• **Your instructions**
Retype every entry word for word. Omit the pictures.

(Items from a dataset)
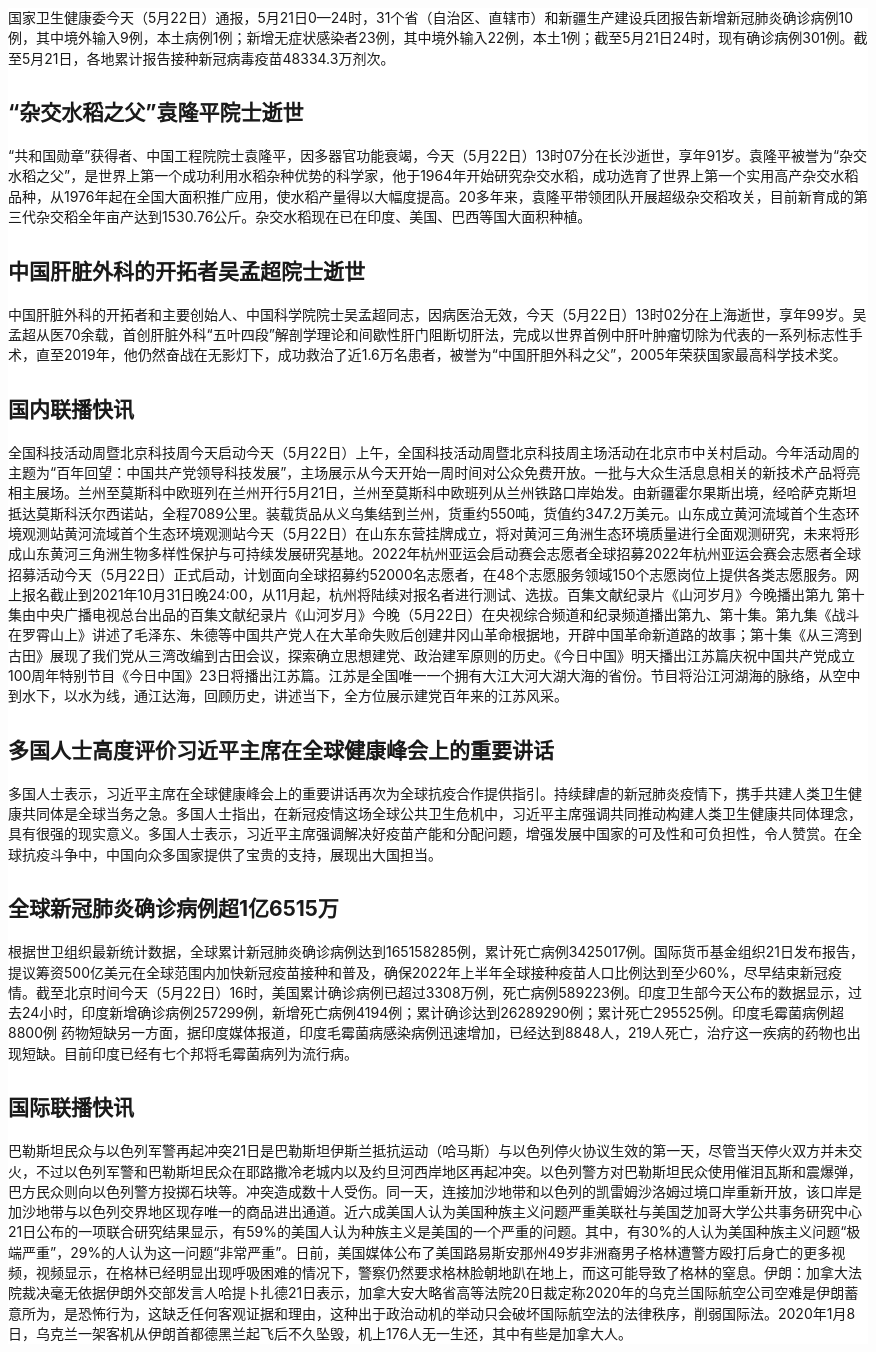 
国家卫生健康委今天（5月22日）通报，5月21日0—24时，31个省（自治区、直辖市）和新疆生产建设兵团报告新增新冠肺炎确诊病例10例，其中境外输入9例，本土病例1例；新增无症状感染者23例，其中境外输入22例，本土1例；截至5月21日24时，现有确诊病例301例。截至5月21日，各地累计报告接种新冠病毒疫苗48334.3万剂次。


## “杂交水稻之父”袁隆平院士逝世


“共和国勋章”获得者、中国工程院院士袁隆平，因多器官功能衰竭，今天（5月22日）13时07分在长沙逝世，享年91岁。袁隆平被誉为“杂交水稻之父”，是世界上第一个成功利用水稻杂种优势的科学家，他于1964年开始研究杂交水稻，成功选育了世界上第一个实用高产杂交水稻品种，从1976年起在全国大面积推广应用，使水稻产量得以大幅度提高。20多年来，袁隆平带领团队开展超级杂交稻攻关，目前新育成的第三代杂交稻全年亩产达到1530.76公斤。杂交水稻现在已在印度、美国、巴西等国大面积种植。


## 中国肝脏外科的开拓者吴孟超院士逝世


中国肝脏外科的开拓者和主要创始人、中国科学院院士吴孟超同志，因病医治无效，今天（5月22日）13时02分在上海逝世，享年99岁。吴孟超从医70余载，首创肝脏外科“五叶四段”解剖学理论和间歇性肝门阻断切肝法，完成以世界首例中肝叶肿瘤切除为代表的一系列标志性手术，直至2019年，他仍然奋战在无影灯下，成功救治了近1.6万名患者，被誉为“中国肝胆外科之父”，2005年荣获国家最高科学技术奖。


## 国内联播快讯


全国科技活动周暨北京科技周今天启动今天（5月22日）上午，全国科技活动周暨北京科技周主场活动在北京市中关村启动。今年活动周的主题为“百年回望：中国共产党领导科技发展”，主场展示从今天开始一周时间对公众免费开放。一批与大众生活息息相关的新技术产品将亮相主展场。兰州至莫斯科中欧班列在兰州开行5月21日，兰州至莫斯科中欧班列从兰州铁路口岸始发。由新疆霍尔果斯出境，经哈萨克斯坦抵达莫斯科沃尔西诺站，全程7089公里。装载货品从义乌集结到兰州，货重约550吨，货值约347.2万美元。山东成立黄河流域首个生态环境观测站黄河流域首个生态环境观测站今天（5月22日）在山东东营挂牌成立，将对黄河三角洲生态环境质量进行全面观测研究，未来将形成山东黄河三角洲生物多样性保护与可持续发展研究基地。2022年杭州亚运会启动赛会志愿者全球招募2022年杭州亚运会赛会志愿者全球招募活动今天（5月22日）正式启动，计划面向全球招募约52000名志愿者，在48个志愿服务领域150个志愿岗位上提供各类志愿服务。网上报名截止到2021年10月31日晚24:00，从11月起，杭州将陆续对报名者进行测试、选拔。百集文献纪录片《山河岁月》今晚播出第九 第十集由中央广播电视总台出品的百集文献纪录片《山河岁月》今晚（5月22日）在央视综合频道和纪录频道播出第九、第十集。第九集《战斗在罗霄山上》讲述了毛泽东、朱德等中国共产党人在大革命失败后创建井冈山革命根据地，开辟中国革命新道路的故事；第十集《从三湾到古田》展现了我们党从三湾改编到古田会议，探索确立思想建党、政治建军原则的历史。《今日中国》明天播出江苏篇庆祝中国共产党成立100周年特别节目《今日中国》23日将播出江苏篇。江苏是全国唯一一个拥有大江大河大湖大海的省份。节目将沿江河湖海的脉络，从空中到水下，以水为线，通江达海，回顾历史，讲述当下，全方位展示建党百年来的江苏风采。


## 多国人士高度评价习近平主席在全球健康峰会上的重要讲话


多国人士表示，习近平主席在全球健康峰会上的重要讲话再次为全球抗疫合作提供指引。持续肆虐的新冠肺炎疫情下，携手共建人类卫生健康共同体是全球当务之急。多国人士指出，在新冠疫情这场全球公共卫生危机中，习近平主席强调共同推动构建人类卫生健康共同体理念，具有很强的现实意义。多国人士表示，习近平主席强调解决好疫苗产能和分配问题，增强发展中国家的可及性和可负担性，令人赞赏。在全球抗疫斗争中，中国向众多国家提供了宝贵的支持，展现出大国担当。


## 全球新冠肺炎确诊病例超1亿6515万


根据世卫组织最新统计数据，全球累计新冠肺炎确诊病例达到165158285例，累计死亡病例3425017例。国际货币基金组织21日发布报告，提议筹资500亿美元在全球范围内加快新冠疫苗接种和普及，确保2022年上半年全球接种疫苗人口比例达到至少60%，尽早结束新冠疫情。截至北京时间今天（5月22日）16时，美国累计确诊病例已超过3308万例，死亡病例589223例。印度卫生部今天公布的数据显示，过去24小时，印度新增确诊病例257299例，新增死亡病例4194例；累计确诊达到26289290例；累计死亡295525例。印度毛霉菌病例超8800例 药物短缺另一方面，据印度媒体报道，印度毛霉菌病感染病例迅速增加，已经达到8848人，219人死亡，治疗这一疾病的药物也出现短缺。目前印度已经有七个邦将毛霉菌病列为流行病。


## 国际联播快讯


巴勒斯坦民众与以色列军警再起冲突21日是巴勒斯坦伊斯兰抵抗运动（哈马斯）与以色列停火协议生效的第一天，尽管当天停火双方并未交火，不过以色列军警和巴勒斯坦民众在耶路撒冷老城内以及约旦河西岸地区再起冲突。以色列警方对巴勒斯坦民众使用催泪瓦斯和震爆弹，巴方民众则向以色列警方投掷石块等。冲突造成数十人受伤。同一天，连接加沙地带和以色列的凯雷姆沙洛姆过境口岸重新开放，该口岸是加沙地带与以色列交界地区现存唯一的商品进出通道。近六成美国人认为美国种族主义问题严重美联社与美国芝加哥大学公共事务研究中心21日公布的一项联合研究结果显示，有59%的美国人认为种族主义是美国的一个严重的问题。其中，有30%的人认为美国种族主义问题“极端严重”，29%的人认为这一问题“非常严重”。日前，美国媒体公布了美国路易斯安那州49岁非洲裔男子格林遭警方殴打后身亡的更多视频，视频显示，在格林已经明显出现呼吸困难的情况下，警察仍然要求格林脸朝地趴在地上，而这可能导致了格林的窒息。伊朗：加拿大法院裁决毫无依据伊朗外交部发言人哈提卜扎德21日表示，加拿大安大略省高等法院20日裁定称2020年的乌克兰国际航空公司空难是伊朗蓄意所为，是恐怖行为，这缺乏任何客观证据和理由，这种出于政治动机的举动只会破坏国际航空法的法律秩序，削弱国际法。2020年1月8日，乌克兰一架客机从伊朗首都德黑兰起飞后不久坠毁，机上176人无一生还，其中有些是加拿大人。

• **Your response**
国家卫生健康委今天（5月22日）通报，5月21日0—24时，31个省（自治区、直辖市）和新疆生产建设兵团报告新增新冠肺炎确诊病例10例，其中境外输入9例，本土病例1例；新增无症状感染者23例，其中境外输入22例，本土1例；截至5月21日24时，现有确诊病例301例。截至5月21日，各地累计报告接种新冠病毒疫苗48334.3万剂次。


## “杂交水稻之父”袁隆平院士逝世


“共和国勋章”获得者、中国工程院院士袁隆平，因多器官功能衰竭，今天（5月22日）13时07分在长沙逝世，享年91岁。袁隆平被誉为“杂交水稻之父”，是世界上第一个成功利用水稻杂种优势的科学家，他于1964年开始研究杂交水稻，成功选育了世界上第一个实用高产杂交水稻品种，从1976年起在全国大面积推广应用，使水稻产量得以大幅度提高。20多年来，袁隆平带领团队开展超级杂交稻攻关，目前新育成的第三代杂交稻全年亩产达到1530.76公斤。杂交水稻现在已在印度、美国、巴西等国大面积种植。


## 中国肝脏外科的开拓者吴孟超院士逝世


中国肝脏外科的开拓者和主要创始人、中国科学院院士吴孟超同志，因病医治无效，今天（5月22日）13时02分在上海逝世，享年99岁。吴孟超从医70余载，首创肝脏外科“五叶四段”解剖学理论和间歇性肝门阻断切肝法，完成以世界首例中肝叶肿瘤切除为代表的一系列标志性手术，直至2019年，他仍然奋战在无影灯下，成功救治了近1.6万名患者，被誉为“中国肝胆外科之父”，2005年荣获国家最高科学技术奖。


## 国内联播快讯


全国科技活动周暨北京科技周今天启动今天（5月22日）上午，全国科技活动周暨北京科技周主场活动在北京市中关村启动。今年活动周的主题为“百年回望：中国共产党领导科技发展”，主场展示从今天开始一周时间对公众免费开放。一批与大众生活息息相关的新技术产品将亮相主展场。兰州至莫斯科中欧班列在兰州开行5月21日，兰州至莫斯科中欧班列从兰州铁路口岸始发。由新疆霍尔果斯出境，经哈萨克斯坦抵达莫斯科沃尔西诺站，全程7089公里。装载货品从义乌集结到兰州，货重约550吨，货值约347.2万美元。山东成立黄河流域首个生态环境观测站黄河流域首个生态环境观测站今天（5月22日）在山东东营挂牌成立，将对黄河三角洲生态环境质量进行全面观测研究，未来将形成山东黄河三角洲生物多样性保护与可持续发展研究基地。2022年杭州亚运会启动赛会志愿者全球招募2022年杭州亚运会赛会志愿者全球招募活动今天（5月22日）正式启动，计划面向全球招募约52000名志愿者，在48个志愿服务领域150个志愿岗位上提供各类志愿服务。网上报名截止到2021年10月31日晚24:00，从11月起，杭州将陆续对报名者进行测试、选拔。百集文献纪录片《山河岁月》今晚播出第九 第十集由中央广播电视总台出品的百集文献纪录片《山河岁月》今晚（5月22日）在央视综合频道和纪录频道播出第九、第十集。第九集《战斗在罗霄山上》讲述了毛泽东、朱德等中国共产党人在大革命失败后创建井冈山革命根据地，开辟中国革命新道路的故事；第十集《从三湾到古田》展现了我们党从三湾改编到古田会议，探索确立思想建党、政治建军原则的历史。《今日中国》明天播出江苏篇庆祝中国共产党成立100周年特别节目《今日中国》23日将播出江苏篇。江苏是全国唯一一个拥有大江大河大湖大海的省份。节目将沿江河湖海的脉络，从空中到水下，以水为线，通江达海，回顾历史，讲述当下，全方位展示建党百年来的江苏风采。


## 多国人士高度评价习近平主席在全球健康峰会上的重要讲话


多国人士表示，习近平主席在全球健康峰会上的重要讲话再次为全球抗疫合作提供指引。持续肆虐的新冠肺炎疫情下，携手共建人类卫生健康共同体是全球当务之急。多国人士指出，在新冠疫情这场全球公共卫生危机中，习近平主席强调共同推动构建人类卫生健康共同体理念，具有很强的现实意义。多国人士表示，习近平主席强调解决好疫苗产能和分配问题，增强发展中国家的可及性和可负担性，令人赞赏。在全球抗疫斗争中，中国向众多国家提供了宝贵的支持，展现出大国担当。


## 全球新冠肺炎确诊病例超1亿6515万


根据世卫组织最新统计数据，全球累计新冠肺炎确诊病例达到165158285例，累计死亡病例3425017例。国际货币基金组织21日发布报告，提议筹资500亿美元在全球范围内加快新冠疫苗接种和普及，确保2022年上半年全球接种疫苗人口比例达到至少60%，尽早结束新冠疫情。截至北京时间今天（5月22日）16时，美国累计确诊病例已超过3308万例，死亡病例589223例。印度卫生部今天公布的数据显示，过去24小时，印度新增确诊病例257299例，新增死亡病例4194例；累计确诊达到26289290例；累计死亡295525例。印度毛霉菌病例超8800例 药物短缺另一方面，据印度媒体报道，印度毛霉菌病感染病例迅速增加，已经达到8848人，219人死亡，治疗这一疾病的药物也出现短缺。目前印度已经有七个邦将毛霉菌病列为流行病。


## 国际联播快讯


巴勒斯坦民众与以色列军警再起冲突21日是巴勒斯坦伊斯兰抵抗运动（哈马斯）与以色列停火协议生效的第一天，尽管当天停火双方并未交火，不过以色列军警和巴勒斯坦民众在耶路撒冷老城内以及约旦河西岸地区再起冲突。以色列警方对巴勒斯坦民众使用催泪瓦斯和震爆弹，巴方民众则向以色列警方投掷石块等。冲突造成数十人受伤。同一天，连接加沙地带和以色列的凯雷姆沙洛姆过境口岸重新开放，该口岸是加沙地带与以色列交界地区现存唯一的商品进出通道。近六成美国人认为美国种族主义问题严重美联社与美国芝加哥大学公共事务研究中心21日公布的一项联合研究结果显示，有59%的美国人认为种族主义是美国的一个严重的问题。其中，有30%的人认为美国种族主义问题“极端严重”，29%的人认为这一问题“非常严重”。日前，美国媒体公布了美国路易斯安那州49岁非洲裔男子格林遭警方殴打后身亡的更多视频，视频显示，在格林已经明显出现呼吸困难的情况下，警察仍然要求格林脸朝地趴在地上，而这可能导致了格林的窒息。伊朗：加拿大法院裁决毫无依据伊朗外交部发言人哈提卜扎德21日表示，加拿大安大略省高等法院20日裁定称2020年的乌克兰国际航空公司空难是伊朗蓄意所为，是恐怖行为，这缺乏任何客观证据和理由，这种出于政治动机的举动只会破坏国际航空法的法律秩序，削弱国际法。2020年1月8日，乌克兰一架客机从伊朗首都德黑兰起飞后不久坠毁，机上176人无一生还，其中有些是加拿大人。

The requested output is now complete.